Paesaggio Urbano - Urban Design
- Editor: Gruppo Maggioli
- Categories: architecture, urban design, design
- Frequency: bimonthly
- Publisher: Gruppo Maggioli
- Total circulation: 20,000 copies
- First issue: 1989
- Country: Italy
- Based in: Santarcangelo di Romagna
- Language: English, Italian
- Website: www.paesaggiourbano.net
- ISSN: 1120-3544

= Paesaggio Urbano =

Paesaggio Urbano - Urban Design is a bimonthly magazine focusing on architecture and urban design, founded in 1989, published by Gruppo Maggioli. The magazine offers a multidisciplinary approach on urban phenomena like sociology, urban typology, economics, architecture and local and international cultural trends. The main focus of the magazine is the urban transformation and the analysis of influencing factors that impact on contemporary architecture. Since 2010 the magazine has started its internationalization process offering contents in English as part of its major restyle in 2011.

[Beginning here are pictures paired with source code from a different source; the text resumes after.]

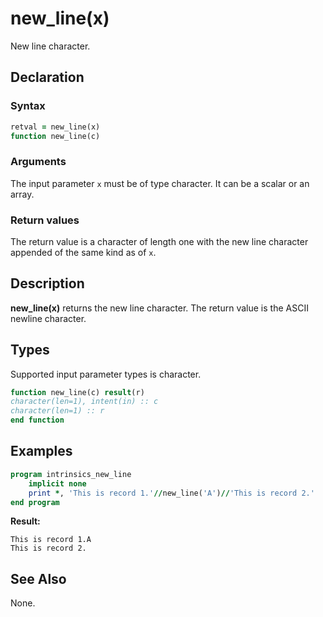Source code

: # new_line(x)

New line character.

## Declaration

### Syntax

```fortran
retval = new_line(x)
function new_line(c)
```

### Arguments

The input parameter `x` must be of type character. It can be a scalar or an
array.

### Return values

The return value is a character of length one with the new line character
appended of the same kind as of `x`.

## Description

**new_line(x)** returns the new line character. The return value is the ASCII
newline character.

## Types

Supported input parameter types is character.

```fortran
function new_line(c) result(r)
character(len=1), intent(in) :: c
character(len=1) :: r
end function
```

## Examples

```fortran
program intrinsics_new_line
    implicit none
	print *, 'This is record 1.'//new_line('A')//'This is record 2.'
end program
```

**Result:**

```
This is record 1.A
This is record 2.
```

## See Also

None.
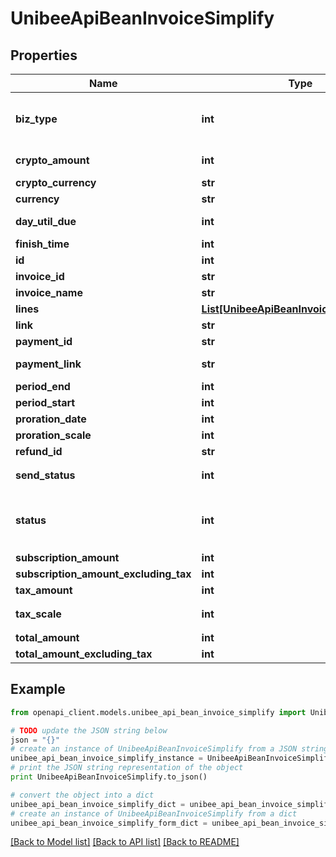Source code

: # UnibeeApiBeanInvoiceSimplify


## Properties

Name | Type | Description | Notes
------------ | ------------- | ------------- | -------------
**biz_type** | **int** | biz type from payment 1-single payment, 3-subscription | [optional] 
**crypto_amount** | **int** | crypto_amount, cent | [optional] 
**crypto_currency** | **str** | crypto_currency | [optional] 
**currency** | **str** |  | [optional] 
**day_util_due** | **int** | day util due after finish | [optional] 
**finish_time** | **int** |  | [optional] 
**id** | **int** |  | [optional] 
**invoice_id** | **str** |  | [optional] 
**invoice_name** | **str** |  | [optional] 
**lines** | [**List[UnibeeApiBeanInvoiceItemSimplify]**](UnibeeApiBeanInvoiceItemSimplify.md) |  | [optional] 
**link** | **str** | invoice link | [optional] 
**payment_id** | **str** | paymentId | [optional] 
**payment_link** | **str** | invoice payment link | [optional] 
**period_end** | **int** |  | [optional] 
**period_start** | **int** |  | [optional] 
**proration_date** | **int** |  | [optional] 
**proration_scale** | **int** |  | [optional] 
**refund_id** | **str** | refundId | [optional] 
**send_status** | **int** | email send status，0-No | 1- YES| 2-Unnecessary | [optional] 
**status** | **int** | status，0-Init | 1-pending｜2-processing｜3-paid | 4-failed | 5-cancelled | [optional] 
**subscription_amount** | **int** |  | [optional] 
**subscription_amount_excluding_tax** | **int** |  | [optional] 
**tax_amount** | **int** |  | [optional] 
**tax_scale** | **int** | Tax Scale，1000 &#x3D; 10% | [optional] 
**total_amount** | **int** |  | [optional] 
**total_amount_excluding_tax** | **int** |  | [optional] 

## Example

```python
from openapi_client.models.unibee_api_bean_invoice_simplify import UnibeeApiBeanInvoiceSimplify

# TODO update the JSON string below
json = "{}"
# create an instance of UnibeeApiBeanInvoiceSimplify from a JSON string
unibee_api_bean_invoice_simplify_instance = UnibeeApiBeanInvoiceSimplify.from_json(json)
# print the JSON string representation of the object
print UnibeeApiBeanInvoiceSimplify.to_json()

# convert the object into a dict
unibee_api_bean_invoice_simplify_dict = unibee_api_bean_invoice_simplify_instance.to_dict()
# create an instance of UnibeeApiBeanInvoiceSimplify from a dict
unibee_api_bean_invoice_simplify_form_dict = unibee_api_bean_invoice_simplify.from_dict(unibee_api_bean_invoice_simplify_dict)
```
[[Back to Model list]](../README.md#documentation-for-models) [[Back to API list]](../README.md#documentation-for-api-endpoints) [[Back to README]](../README.md)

Every issue include a monographic dossier focusing on specific topics, like colour, building renovation, sustainability and urban design related themes.

== Organisation ==
=== Editorial board ===
- Editor-in-Chief: Amalia Maggioli
- Director: Marcello Balzani
- Vice Director: Nicola Marzot

=== Scientific Committee ===
- Paolo Baldeschi (University of Florence, Architecture)
- Lorenzo Berna (University of Perugia, Engineering)
- Marco Bini (University of Florence, Architecture)
- Ricky Burdett (London School of Economics)
- Giovanni Carbonara (University Valle Giulia, Rome, Architecture)
- Manuel Gausa (University of Genova, Architecture)
- Pierluigi Giordani (University of Padova, Engineering)
- Giuseppe Guerrera (University of Palermo, Architecture)
- Thomas Herzog (Technical University of Munich)
- Winy Maas (Technische Universiteit Delft)
- Francesco Moschini (Polytechnic University of Bari)
- Attilio Petruccioli (Polytechnic University of Bari)
- Franco Purini (University Valle Giulia, Rome, Architecture)
- Carlo Quintelli (University of Parma, Architecture)
- Alfred Rütten (University of Erlangen–Nuremberg)
- Livio Sacchi (University of Chieti-Pescara, Architecture)
- Pino Scaglione (University of Trento, Engineering)
- Giuseppe Strappa (University Valle Giulia, Rome, Architecture)
- Kimmo Suomi (University of Jyväskylä)
- Francesco Taormina (University Tor Vergata, Rome, Engineering)

== Website and the Vimeo Channel ==
The magazine went online and created a website to make its archive available to a wider audience. The website is constantly updated with the latest issues.
Issues released before 2010 present magazines' covers and the complete table of contents. Issues published from 2011 presents English abstracts of all articles and an English version of the main articles.
Since 2012 the magazine launched a Vimeo channel offering a number of videos and documentaries which complete the èrinted articles and provide more insights on the leading topics.